JPH02125292A - Method for constituting three-dimensional raster image display device - Google Patents

Abstract

PURPOSE:To obtain an image within a practical image range by connecting plural processors in a cubic lattice shape, processing tokens corresponding to pixels on a screen and gathering the tokens and constituting an image. CONSTITUTION:The tokens corresponding to respective pixels are generated and passed to processors at proper positions on the surface of a picture element array PEARY togoether with proper directional vectors. The positions and vectors are calculated view point coordinates and view-line directional vectors and processors which receive the tokens makes a view-line search in its assigned memory space, and pass obtained information to next processors together with added tokens. Which of six processors is a next processor is calculated from the directional vectors that the tokens have. This process is repeated and the tokens appear on the surface of the PEARY eventually and information on the tokens is gathered to constitute the image.

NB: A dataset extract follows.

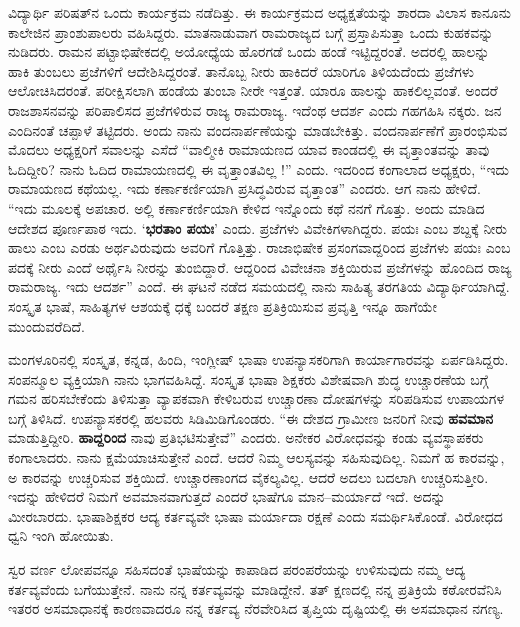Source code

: ವಿದ್ಯಾರ್ಥಿ ಪರಿಷತ್‍ನ ಒಂದು ಕಾರ್ಯಕ್ರಮ ನಡೆದಿತ್ತು.  ಈ ಕಾರ್ಯಕ್ರಮದ ಅಧ್ಯಕ್ಷತೆಯನ್ನು ಶಾರದಾ ವಿಲಾಸ ಕಾನೂನು ಕಾಲೇಜಿನ ಪ್ರಾಂಶುಪಾಲರು ವಹಿಸಿದ್ದರು.  ಮಾತನಾಡುವಾಗ ರಾಮರಾಜ್ಯದ ಬಗ್ಗೆ ಪ್ರಸ್ತಾಪಿಸುತ್ತಾ ಒಂದು ಕುಹಕವನ್ನು ನುಡಿದರು.  ರಾಮನ ಪಟ್ಟಾಭಿಷೇಕದಲ್ಲಿ ಅಯೋಧ್ಯೆಯ ಹೊರಗಡೆ ಒಂದು ಹಂಡೆ ಇಟ್ಟಿದ್ದರಂತೆ.  ಅದರಲ್ಲಿ ಹಾಲನ್ನು ಹಾಕಿ ತುಂಬಲು ಪ್ರಜೆಗಳಿಗೆ ಆದೇಶಿಸಿದ್ದರಂತೆ.  ತಾನೊಬ್ಬ ನೀರು ಹಾಕಿದರೆ ಯಾರಿಗೂ ತಿಳಿಯದೆಂದು ಪ್ರಜೆಗಳು ಆಲೋಚಿಸಿದರಂತೆ. ಪರೀಕ್ಷಿಸಲಾಗಿ ಹಂಡೆಯ ತುಂಬಾ ನೀರೇ ಇತ್ತಂತೆ.  ಯಾರೂ ಹಾಲನ್ನು ಹಾಕಲಿಲ್ಲವಂತೆ.  ಅಂದರೆ ರಾಜಶಾಸನವನ್ನು ಪರಿಪಾಲಿಸದ ಪ್ರಜೆಗಳಿರುವ ರಾಜ್ಯ ರಾಮರಾಜ್ಯ.  ಇದೆಂಥ ಆದರ್ಶ ಎಂದು ಗಹಗಹಿಸಿ ನಕ್ಕರು.  ಜನ ಎಂದಿನಂತೆ ಚಪ್ಪಾಳೆ ತಟ್ಟಿದರು.  ಅಂದು ನಾನು ವಂದನಾರ್ಪಣೆಯನ್ನು ಮಾಡಬೇಕಿತ್ತು.  ವಂದನಾರ್ಪಣೆಗೆ ಪ್ರಾರಂಭಿಸುವ ಮೊದಲು ಅಧ್ಯಕ್ಷರಿಗೆ ಸವಾಲನ್ನು ಎಸೆದೆ  “ವಾಲ್ಮೀಕಿ ರಾಮಾಯಣದ ಯಾವ ಕಾಂಡದಲ್ಲಿ ಈ ವೃತ್ತಾಂತವನ್ನು ತಾವು ಓದಿದ್ದೀರಿ?  ನಾನು ಓದಿದ ರಾಮಾಯಣದಲ್ಲಿ ಈ ವೃತ್ತಾಂತವಿಲ್ಲ !” ಎಂದು.  ಇದರಿಂದ ಕಂಗಾಲಾದ ಅಧ್ಯಕ್ಷರು, “ಇದು ರಾಮಾಯಣದ ಕಥೆಯಲ್ಲ. ಇದು ಕರ್ಣಾಕರ್ಣಿಯಾಗಿ ಪ್ರಸಿದ್ಧವಿರುವ ವೃತ್ತಾಂತ” ಎಂದರು.  ಆಗ ನಾನು ಹೇಳಿದೆ.  “ಇದು ಮೂಲಕ್ಕೆ ಅಪಚಾರ.  ಅಲ್ಲಿ ಕರ್ಣಾಕರ್ಣಿಯಾಗಿ ಕೇಳಿದ ಇನ್ನೊಂದು ಕಥೆ ನನಗೆ ಗೊತ್ತು. ಅಂದು ಮಾಡಿದ ಆದೇಶದ ಪೂರ್ಣಪಾಠ ಇದು.  ‘\textbf{ಭರತಾಂ ಪಯಃ}’ ಎಂದು.  ಪ್ರಜೆಗಳು ವಿವೇಕಿಗಳಾಗಿದ್ದರು.  ಪಯಃ ಎಂಬ ಶಬ್ದಕ್ಕೆ ನೀರು ಹಾಲು ಎಂಬ ಎರಡು ಅರ್ಥವಿರುವುದು ಅವರಿಗೆ ಗೊತ್ತಿತ್ತು.  ರಾಜಾಭಿಷೇಕ ಪ್ರಸಂಗವಾದ್ದರಿಂದ ಪ್ರಜೆಗಳು ಪಯಃ ಎಂಬ ಪದಕ್ಕೆ ನೀರು ಎಂದೆ ಅರ್ಥೈಸಿ ನೀರನ್ನು ತುಂಬಿದ್ದಾರೆ. ಆದ್ದರಿಂದ ವಿವೇಚನಾ ಶಕ್ತಿಯಿರುವ ಪ್ರಜೆಗಳನ್ನು ಹೊಂದಿದ ರಾಜ್ಯ ರಾಮರಾಜ್ಯ.  ಇದು ಆದರ್ಶ” ಎಂದೆ.  ಈ ಘಟನೆ ನಡೆದ ಸಮಯದಲ್ಲಿ ನಾನು ಸಾಹಿತ್ಯ ತರಗತಿಯ ವಿದ್ಯಾರ್ಥಿಯಾಗಿದ್ದೆ.  ಸಂಸ್ಕೃತ ಭಾಷೆ, ಸಾಹಿತ್ಯಗಳ ಆಶಯಕ್ಕೆ ಧಕ್ಕೆ ಬಂದರೆ ತಕ್ಷಣ ಪ್ರತಿಕ್ರಿಯಿಸುವ ಪ್ರವೃತ್ತಿ ಇನ್ನೂ ಹಾಗೆಯೇ ಮುಂದುವರೆದಿದೆ.   

ಮಂಗಳೂರಿನಲ್ಲಿ ಸಂಸ್ಕೃತ, ಕನ್ನಡ, ಹಿಂದಿ, ಇಂಗ್ಲೀಷ್ ಭಾಷಾ ಉಪನ್ಯಾಸಕರಿಗಾಗಿ ಕಾರ್ಯಾಗಾರವನ್ನು ಏರ್ಪಡಿಸಿದ್ದರು.  ಸಂಪನ್ಮೂಲ ವ್ಯಕ್ತಿಯಾಗಿ ನಾನು ಭಾಗವಹಿಸಿದ್ದೆ.  ಸಂಸ್ಕೃತ ಭಾಷಾ ಶಿಕ್ಷಕರು ವಿಶೇಷವಾಗಿ ಶುದ್ಧ ಉಚ್ಚಾರಣೆಯ ಬಗ್ಗೆ ಗಮನ ಹರಿಸಬೇಕೆಂದು ತಿಳಿಸುತ್ತಾ ವ್ಯಾಪಕವಾಗಿ ಕೇಳಿಬರುವ ಉಚ್ಚಾರಣಾ ದೋಷಗಳನ್ನು ಸರಿಪಡಿಸುವ ಉಪಾಯಗಳ ಬಗ್ಗೆ ತಿಳಿಸಿದೆ.  ಉಪನ್ಯಾಸಕರಲ್ಲಿ ಹಲವರು ಸಿಡಿಮಿಡಿಗೊಂಡರು.  “ಈ ದೇಶದ ಗ್ರಾಮೀಣ ಜನರಿಗೆ ನೀವು \textbf{ಹವಮಾನ} ಮಾಡುತ್ತಿದ್ದೀರಿ.  \textbf{ಹಾದ್ದರಿಂದ} ನಾವು ಪ್ರತಿಭಟಿಸುತ್ತೇವೆ” ಎಂದರು.  ಅನೇಕರ ವಿರೋಧವನ್ನು ಕಂಡು ವ್ಯವಸ್ಥಾಪಕರು ಕಂಗಾಲಾದರು. ನಾನು ಕ್ಷಮೆಯಾಚಿಸುತ್ತೇನೆ  ಎಂದೆ.   ಆದರೆ ನಿಮ್ಮ ಆಲಸ್ಯವನ್ನು ಸಹಿಸುವುದಿಲ್ಲ.  ನಿಮಗೆ ಹ ಕಾರವನ್ನು, ಅ ಕಾರವನ್ನು ಉಚ್ಚರಿಸುವ ಶಕ್ತಿಯಿದೆ.  ಉಚ್ಚಾರಣಾಂಗದ ವೈಕಲ್ಯವಿಲ್ಲ.  ಆದರೆ ಅದಲು ಬದಲಾಗಿ ಉಚ್ಚರಿಸುತ್ತೀರಿ.  ಇದನ್ನು ಹೇಳಿದರೆ ನಿಮಗೆ ಅವಮಾನವಾಗುತ್ತದೆ ಎಂದರೆ ಭಾಷೆಗೂ ಮಾನ–ಮರ್ಯಾದೆ ಇದೆ.  ಅದನ್ನು ಮೀರಬಾರದು.  ಭಾಷಾಶಿಕ್ಷಕರ ಆದ್ಯ ಕರ್ತವ್ಯವೇ ಭಾಷಾ ಮರ್ಯಾದಾ ರಕ್ಷಣೆ ಎಂದು ಸಮರ್ಥಿಸಿಕೊಂಡೆ.  ವಿರೋಧದ ಧ್ವನಿ ಇಂಗಿ ಹೋಯಿತು. 

ಸ್ವರ ವರ್ಣ ಲೋಪವನ್ನೂ ಸಹಿಸದಂತೆ ಭಾಷೆಯನ್ನು ಕಾಪಾಡಿದ ಪರಂಪರೆಯನ್ನು ಉಳಿಸುವುದು ನಮ್ಮ ಆದ್ಯ ಕರ್ತವ್ಯವೆಂದು ಬಗೆಯುತ್ತೇನೆ.  ನಾನು ನನ್ನ ಕರ್ತವ್ಯವನ್ನು ಮಾಡಿದ್ದೇನೆ.  ತತ್ ಕ್ಷಣದಲ್ಲಿ ನನ್ನ ಪ್ರತಿಕ್ರಿಯೆ ಕಠೋರವೆನಿಸಿ ಇತರರ ಅಸಮಾಧಾನಕ್ಕೆ ಕಾರಣವಾದರೂ ನನ್ನ ಕರ್ತವ್ಯ ನೆರವೇರಿಸಿದ ತೃಪ್ತಿಯ ದೃಷ್ಟಿಯಲ್ಲಿ ಈ ಅಸಮಾಧಾನ ನಗಣ್ಯ.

Thus, the image is obtained within the practical time range.

Description

[Detailed description of the invention] 31. Objective of the invention 3.1.1. Industrial Application Field This invention relates to computer graphics.
In particular, we will discuss methods for displaying three-dimensional raster images.

3.1.2. BACKGROUND OF THE INVENTION Conventional solid modeling methods represent a target figure as a combination of simple models, and synthesize an image using calculations from there.

Therefore, as the complexity of the figure increases, the amount of calculation also increases. In response, attempts have been made to improve throughput using multiprocessors, but unless the modeling method is changed, processing time will increase in proportion to the complexity of the figure.To deal with this, PEA RY ( Pi
A method for developing a three-dimensional raster image on a 3D raster image has been proposed.
Generalized 0bjectDisplay
"Processor Architecture",
The 11thAnnual International
onal Symposium on Compute
rArchtecture Conference
Proceedings.

MichiBan, 1984゜[2]0hasht, T,, T, Uchiki,
and M, Tokoro, “AThree-Di
Mensional 5haded Display
Method for Voxel-Based Rep
resentationll, EUROGRAPHI
C3'85. 1985゜[3] Uchiki, T,, T, 0hasni,
and M, Tokoro.

”Co11ision Detection in
"MotionSimulation", Comp
Uter and Graphics, Vol 7°No, 374.1983°[41 Tetsuya Uchimoto, Mari Tokoro, “3D graphic display mechanism using 3D memory -3COPE-,” Journal of the Communication Society of Japan, VolJ68-D No, 4.1985
゜3.1.3. However, the problem that the invention seeks to solve is
This method using PEAR requires access to a large amount of memory, so if it were to be implemented on a conventional data bus type computer, it would take an enormous amount of calculation time due to the Neumann bottleneck. This eliminates the bottleneck and allows you to earn 100 yen in a practical amount of time.

3.

2. Structure of the invention 3.

2.

1. Means to solve the problem [Symbol definition a] 3. Size of memory allocated to subPEARY, unit is voxel.

The size of the entire PEARY memory space.

The unit is voxel.

L2 Screen size 0. The unit is pixel.

Time required to access and calculate Cm1voxe1.

Ci Communication time between processors within the chip.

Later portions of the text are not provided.